§ Problem requirements
Return, without anything added, the lines from the one containing "Compte tenu de" through the end of the entries below, exactly as written.

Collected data
Content starts
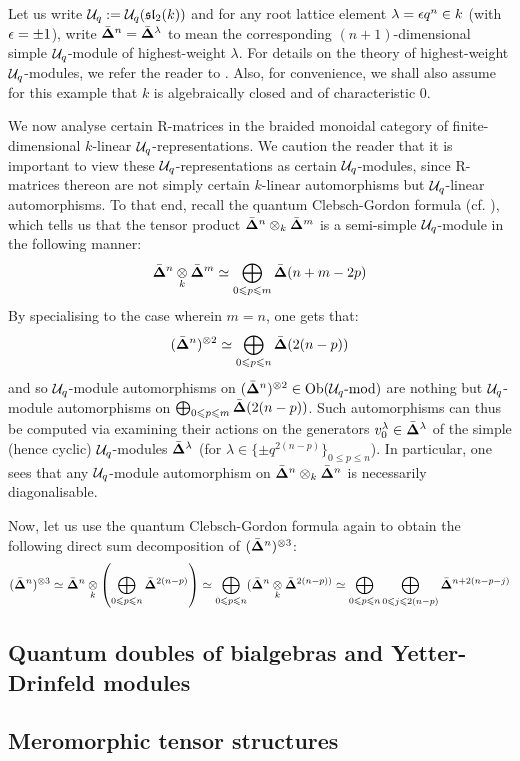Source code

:         \begin{example}
            Let us write $\mathcal{U}_q := \mathcal{U}_q(\mathfrak{sl}_2(k))$ and for any root lattice element $\lambda = \epsilon q^n\in k$ (with $\epsilon = \pm 1$), write $\bar{ \mathbf{ \Delta } }^n = \bar{ \mathbf{ \Delta } }^{\lambda}$ to mean the corresponding $(n + 1)$-dimensional simple $\mathcal{U}_q$-module of highest-weight $\lambda$. For details on the theory of highest-weight $\mathcal{U}_q$-modules, we refer the reader to \cite[Chapters VI and VII]{kassel_quantum_groups}. Also, for convenience, we shall also assume for this example that $k$ is algebraically closed and of characteristic $0$. 
            
            We now analyse certain R-matrices in the braided monoidal category of finite-dimensional $k$-linear $\mathcal{U}_q$-representations. We caution the reader that it is important to view these $\mathcal{U}_q$-representations as certain $\mathcal{U}_q$-modules, since R-matrices thereon are not simply certain $k$-linear automorphisms but $\mathcal{U}_q$-linear automorphisms. To that end, recall the quantum Clebsch-Gordon formula (cf. \cite[Theorem VII.7.1]{kassel_quantum_groups}), which tells us that the tensor product $\qsimple^n \tensor_k \qsimple^m$ is a semi-simple $\mathcal{U}_q$-module in the following manner:
                $$\qsimple^n \tensor_k \qsimple^m \cong \bigoplus_{0 \leq p \leq m} \qsimple(n + m - 2p)$$
            By specialising to the case wherein $m = n$, one gets that:
                $$(\qsimple^n)^{\tensor 2} \cong \bigoplus_{0 \leq p \leq n} \qsimple(2(n - p))$$
            and so $\mathcal{U}_q$-module automorphisms on $(\qsimple^n)^{\tensor 2} \in \Ob(\calU_q\mod)$ are nothing but $\mathcal{U}_q$-module automorphisms on $\bigoplus_{0 \leqslant p \leqslant m} \bar{ \mathbf{ \Delta } }(2(n - p))$. Such automorphisms can thus be computed via examining their actions on the generators $v^{\lambda}_0 \in \bar{ \mathbf{ \Delta } }^{\lambda}$ of the simple (hence cyclic) $\mathcal{U}_q$-modules $\bar{ \mathbf{ \Delta } }^{\lambda}$ (for $\lambda \in \{\pm q^{ 2(n - p) }\}_{0 \leq p \leq n}$). In particular, one sees that any $\mathcal{U}_q$-module automorphism on $\qsimple^n \tensor_k \qsimple^n$ is necessarily diagonalisable. 
            
            Now, let us use the quantum Clebsch-Gordon formula again to obtain the following direct sum decomposition of $(\qsimple^n)^{\tensor 3}$:
                $$(\qsimple^n)^{\tensor 3} \cong \qsimple^n \tensor_k \left( \bigoplus_{0 \leq p \leq n} \qsimple^{2(n - p)} \right) \cong \bigoplus_{0 \leq p \leq n} ( \qsimple^n \tensor_k \qsimple^{2(n - p))} \cong \bigoplus_{0 \leq p \leq n} \bigoplus_{0 \leq j \leq 2(n - p)} \qsimple^{n + 2(n - p - j)}$$
        \end{example}
    
    \subsection{Quantum doubles of bialgebras and Yetter-Drinfeld modules}

    \subsection{Meromorphic tensor structures}
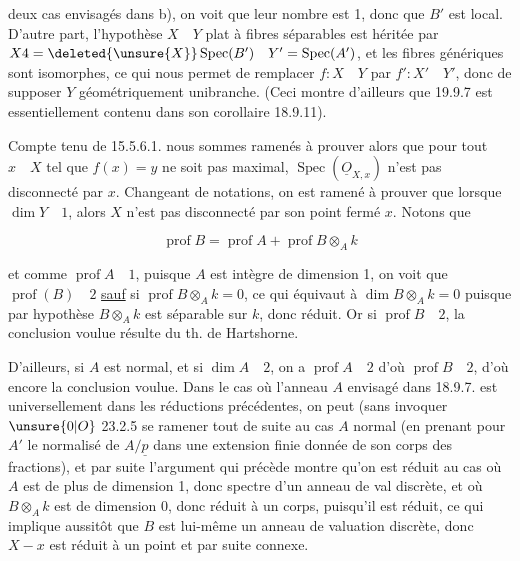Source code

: 
deux cas envisagés dans b), on voit que leur nombre est 1, donc que $B'$ est local. D'autre part, l'hypothèse $X\quad Y$ plat à fibres séparables est héritée par $X4=\deleted{\unsure{X}}\operatorname{Spec}(B')\quad Y'=\operatorname{Spec}(A')$, et les fibres génériques sont isomorphes, ce qui nous permet de remplacer $f:X\quad Y$ par $f':X'\quad Y'$, donc de supposer $Y$ géométriquement unibranche. (Ceci montre d'ailleurs que 19.9.7 est essentiellement contenu dans son corollaire 18.9.11).

Compte tenu de 15.5.6.1. nous sommes ramenés à prouver alors que pour tout $x\quad X$ tel que $f(x)=y$ ne soit pas maximal, $\operatorname{Spec}(\underline O_{X,x})$ n'est pas disconnecté par $x$. Changeant de notations, on est ramené à prouver que lorsque $\dim Y\quad 1$, alors $X$ n'est pas disconnecté par son point fermé $x$. Notons que

\[
\operatorname{prof} B=\operatorname{prof} A+\operatorname{prof} B\otimes_A k
\]

et comme $\operatorname{prof} A\quad 1$, puisque $A$ est intègre de dimension 1, on voit que $\operatorname{prof}(B)\quad 2$ \uline{sauf} si $\operatorname{prof} B\otimes_A k=0$, ce qui équivaut à $\dim B\otimes_A k=0$ puisque par hypothèse $B\otimes_A k$ est séparable sur $k$, donc  réduit. Or si $\operatorname{prof} B\quad 2$, la conclusion voulue résulte du th. de Hartshorne. 

D'ailleurs, si $A$ est normal,  et si $\dim A\quad 2$, on a $\operatorname{prof} A\quad 2$ d'où $\operatorname{prof} B\quad 2$, d'où encore la conclusion voulue. Dans le cas où l'anneau $A$ envisagé dans 18.9.7. est universellement      dans les réductions précédentes, on peut (sans invoquer $\unsure{0|O}$ 23.2.5 se ramener  tout de suite au cas $A$ normal (en prenant pour $A'$
le normalisé de $A/\underline p$ dans une extension finie donnée de son corps des fractions), et par suite  l'argument qui précède montre qu'on est réduit au cas où $A$ est de plus de dimension 1, donc spectre d'un anneau de val discrète, et où $B\otimes_A k$ est de dimension 0, donc réduit à un corps, puisqu'il est réduit, ce qui implique aussitôt que $B$ est lui-même un anneau de valuation discrète, donc $X-x$ est réduit à un point et par suite connexe.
Content ends
§ Written solution
Compte tenu de 15.5.6.1. nous sommes ramenés à prouver alors que pour tout $x\quad X$ tel que $f(x)=y$ ne soit pas maximal, $\operatorname{Spec}(\underline O_{X,x})$ n'est pas disconnecté par $x$. Changeant de notations, on est ramené à prouver que lorsque $\dim Y\quad 1$, alors $X$ n'est pas disconnecté par son point fermé $x$. Notons que

\[
\operatorname{prof} B=\operatorname{prof} A+\operatorname{prof} B\otimes_A k
\]

et comme $\operatorname{prof} A\quad 1$, puisque $A$ est intègre de dimension 1, on voit que $\operatorname{prof}(B)\quad 2$ \uline{sauf} si $\operatorname{prof} B\otimes_A k=0$, ce qui équivaut à $\dim B\otimes_A k=0$ puisque par hypothèse $B\otimes_A k$ est séparable sur $k$, donc  réduit. Or si $\operatorname{prof} B\quad 2$, la conclusion voulue résulte du th. de Hartshorne. 

D'ailleurs, si $A$ est normal,  et si $\dim A\quad 2$, on a $\operatorname{prof} A\quad 2$ d'où $\operatorname{prof} B\quad 2$, d'où encore la conclusion voulue. Dans le cas où l'anneau $A$ envisagé dans 18.9.7. est universellement      dans les réductions précédentes, on peut (sans invoquer $\unsure{0|O}$ 23.2.5 se ramener  tout de suite au cas $A$ normal (en prenant pour $A'$
le normalisé de $A/\underline p$ dans une extension finie donnée de son corps des fractions), et par suite  l'argument qui précède montre qu'on est réduit au cas où $A$ est de plus de dimension 1, donc spectre d'un anneau de val discrète, et où $B\otimes_A k$ est de dimension 0, donc réduit à un corps, puisqu'il est réduit, ce qui implique aussitôt que $B$ est lui-même un anneau de valuation discrète, donc $X-x$ est réduit à un point et par suite connexe.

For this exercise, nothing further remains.